In my research, I need to deal with a notion that can be called `dependency of channels of two random variables'. Informally, the dependency of the channels of $X$ and $Y$ means that $X (Y)$ becomes $X^\prime (Y^\prime)$ without being affected by $Y (X)$.
I would like to know the name of this notion, hopefully, with some references (books, papers or web sites).
Let me describe the detail of the dependency of channels with bit formal way.
We know that independency between two random variables is basic notion in stochastic theory. For independent random variables $X,Y$, we can decompose the distribution into the product of each distribution: $$P(X,Y) = P(X)P(Y),$$ where $P$'s are distributions of random variable(s).
A communication channel can be interpreted as a positive affine map of a distribution.
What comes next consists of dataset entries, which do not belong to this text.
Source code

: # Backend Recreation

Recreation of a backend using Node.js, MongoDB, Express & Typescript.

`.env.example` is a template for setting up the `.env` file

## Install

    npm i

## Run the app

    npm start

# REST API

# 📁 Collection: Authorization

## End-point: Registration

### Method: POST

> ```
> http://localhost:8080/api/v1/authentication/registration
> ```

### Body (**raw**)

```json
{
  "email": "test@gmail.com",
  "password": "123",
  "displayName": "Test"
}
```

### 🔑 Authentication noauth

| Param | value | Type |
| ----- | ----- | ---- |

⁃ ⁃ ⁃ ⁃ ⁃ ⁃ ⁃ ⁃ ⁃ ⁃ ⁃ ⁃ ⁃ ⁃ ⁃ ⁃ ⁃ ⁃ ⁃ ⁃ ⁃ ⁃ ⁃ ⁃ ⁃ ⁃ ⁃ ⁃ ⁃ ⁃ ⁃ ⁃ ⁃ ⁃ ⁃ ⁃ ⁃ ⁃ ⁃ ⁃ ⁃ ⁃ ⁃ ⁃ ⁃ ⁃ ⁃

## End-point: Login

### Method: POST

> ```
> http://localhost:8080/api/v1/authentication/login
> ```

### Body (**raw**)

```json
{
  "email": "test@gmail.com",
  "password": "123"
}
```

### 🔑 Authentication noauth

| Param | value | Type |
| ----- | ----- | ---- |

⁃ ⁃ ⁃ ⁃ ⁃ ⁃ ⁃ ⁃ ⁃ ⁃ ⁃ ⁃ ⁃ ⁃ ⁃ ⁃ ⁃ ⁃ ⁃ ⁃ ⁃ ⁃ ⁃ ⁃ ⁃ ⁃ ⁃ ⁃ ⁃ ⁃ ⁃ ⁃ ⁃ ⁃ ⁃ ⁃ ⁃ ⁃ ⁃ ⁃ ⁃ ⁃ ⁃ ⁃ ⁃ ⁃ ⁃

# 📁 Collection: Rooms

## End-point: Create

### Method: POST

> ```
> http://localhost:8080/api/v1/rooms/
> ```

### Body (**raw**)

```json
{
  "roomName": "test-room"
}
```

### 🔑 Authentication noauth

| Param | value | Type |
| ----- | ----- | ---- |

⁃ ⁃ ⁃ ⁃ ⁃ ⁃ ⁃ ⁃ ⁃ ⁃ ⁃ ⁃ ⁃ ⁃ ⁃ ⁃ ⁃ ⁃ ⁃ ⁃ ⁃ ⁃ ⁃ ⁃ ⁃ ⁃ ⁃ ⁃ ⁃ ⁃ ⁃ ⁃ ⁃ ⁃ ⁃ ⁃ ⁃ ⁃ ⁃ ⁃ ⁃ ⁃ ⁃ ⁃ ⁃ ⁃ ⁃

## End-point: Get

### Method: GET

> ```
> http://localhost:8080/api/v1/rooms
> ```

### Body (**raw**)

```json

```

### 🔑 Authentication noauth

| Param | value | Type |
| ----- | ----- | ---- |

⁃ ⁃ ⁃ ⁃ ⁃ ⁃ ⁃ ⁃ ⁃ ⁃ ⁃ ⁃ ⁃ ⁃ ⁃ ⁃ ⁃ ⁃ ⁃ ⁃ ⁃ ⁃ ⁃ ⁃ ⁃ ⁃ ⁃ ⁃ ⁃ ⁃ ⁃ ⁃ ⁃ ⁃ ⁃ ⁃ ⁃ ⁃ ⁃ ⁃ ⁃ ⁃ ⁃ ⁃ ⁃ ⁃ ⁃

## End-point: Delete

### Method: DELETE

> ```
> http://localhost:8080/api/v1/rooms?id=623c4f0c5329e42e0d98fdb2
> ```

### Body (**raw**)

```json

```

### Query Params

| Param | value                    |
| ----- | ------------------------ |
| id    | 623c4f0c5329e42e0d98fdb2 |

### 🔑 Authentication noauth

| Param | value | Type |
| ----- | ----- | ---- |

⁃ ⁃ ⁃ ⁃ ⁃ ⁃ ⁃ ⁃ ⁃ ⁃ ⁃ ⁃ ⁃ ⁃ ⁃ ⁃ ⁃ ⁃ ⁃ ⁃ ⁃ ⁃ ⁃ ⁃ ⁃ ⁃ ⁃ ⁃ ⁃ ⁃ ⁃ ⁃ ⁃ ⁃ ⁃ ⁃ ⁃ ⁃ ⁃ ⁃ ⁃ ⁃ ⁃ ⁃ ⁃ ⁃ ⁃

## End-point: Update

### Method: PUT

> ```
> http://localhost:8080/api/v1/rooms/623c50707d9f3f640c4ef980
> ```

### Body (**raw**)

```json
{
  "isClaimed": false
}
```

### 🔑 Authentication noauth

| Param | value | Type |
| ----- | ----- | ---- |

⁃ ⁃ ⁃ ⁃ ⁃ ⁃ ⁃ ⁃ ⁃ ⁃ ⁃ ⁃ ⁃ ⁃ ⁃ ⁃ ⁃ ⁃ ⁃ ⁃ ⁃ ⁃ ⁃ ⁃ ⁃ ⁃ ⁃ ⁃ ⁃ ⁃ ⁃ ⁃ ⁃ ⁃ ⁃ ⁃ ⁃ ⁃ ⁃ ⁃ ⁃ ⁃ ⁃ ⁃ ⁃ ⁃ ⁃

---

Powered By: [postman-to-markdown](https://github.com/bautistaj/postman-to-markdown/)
Say, a cannel of $X,Y$ maps $P(X,Y)$ to $Q(X^\prime,Y^\prime)$ as follows: $$Q(X^\prime,Y^\prime) = \iint P(X^\prime,Y^\prime\mid X,Y)P(X,Y) dXdY $$
By combining those two notions, I think we can introduce a notion like `dependence of the channel of (X,Y)' as stated below.
Let us think the situation where we can rewrite the conditional distribution in the second equation as the product of two conditional distribution of $X$ and $Y$: $$P(X^\prime,Y^\prime\mid X,Y) = P(X^\prime\mid X)P(Y^\prime\mid Y)$$ Then, the channel can be thought of a model of the process converting $X (Y)$ to $X^\prime (Y^\prime)$ without being affected by $Y (X)$, i.e. only depending on $X (Y)$.
I think that this kind of channel can be called dependent channel or product channel etc. However, I could not find similar concept by searching web. Please help!